_Task instructions_. Isolate every line in the records below with "from" in it.

_The data_.
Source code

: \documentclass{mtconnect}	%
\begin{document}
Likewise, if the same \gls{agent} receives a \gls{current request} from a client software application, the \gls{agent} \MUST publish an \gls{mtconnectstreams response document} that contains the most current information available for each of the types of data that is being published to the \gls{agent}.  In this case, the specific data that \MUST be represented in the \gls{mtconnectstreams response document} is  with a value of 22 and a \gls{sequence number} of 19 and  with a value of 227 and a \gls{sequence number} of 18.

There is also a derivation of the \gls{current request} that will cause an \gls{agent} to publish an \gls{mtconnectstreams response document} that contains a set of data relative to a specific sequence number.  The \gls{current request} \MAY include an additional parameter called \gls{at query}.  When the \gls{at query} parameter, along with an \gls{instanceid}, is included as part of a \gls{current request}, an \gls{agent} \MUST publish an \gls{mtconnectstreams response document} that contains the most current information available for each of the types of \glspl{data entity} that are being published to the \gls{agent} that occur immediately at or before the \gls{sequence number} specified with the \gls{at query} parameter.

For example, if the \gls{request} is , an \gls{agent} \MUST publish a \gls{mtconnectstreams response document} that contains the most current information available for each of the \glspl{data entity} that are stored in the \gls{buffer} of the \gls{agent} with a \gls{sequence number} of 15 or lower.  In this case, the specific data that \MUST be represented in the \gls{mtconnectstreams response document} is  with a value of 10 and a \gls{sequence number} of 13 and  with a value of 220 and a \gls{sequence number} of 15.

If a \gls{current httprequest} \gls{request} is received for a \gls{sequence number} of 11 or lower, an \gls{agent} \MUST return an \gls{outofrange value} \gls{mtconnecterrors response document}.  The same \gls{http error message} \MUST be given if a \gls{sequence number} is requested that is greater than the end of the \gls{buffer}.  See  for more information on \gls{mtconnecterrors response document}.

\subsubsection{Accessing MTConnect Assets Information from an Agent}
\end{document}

_Output below_.
Likewise, if the same \gls{agent} receives a \gls{current request} from a client software application, the \gls{agent} \MUST publish an \gls{mtconnectstreams response document} that contains the most current information available for each of the types of data that is being published to the \gls{agent}.  In this case, the specific data that \MUST be represented in the \gls{mtconnectstreams response document} is  with a value of 22 and a \gls{sequence number} of 19 and  with a value of 227 and a \gls{sequence number} of 18.
\subsubsection{Accessing MTConnect Assets Information from an Agent}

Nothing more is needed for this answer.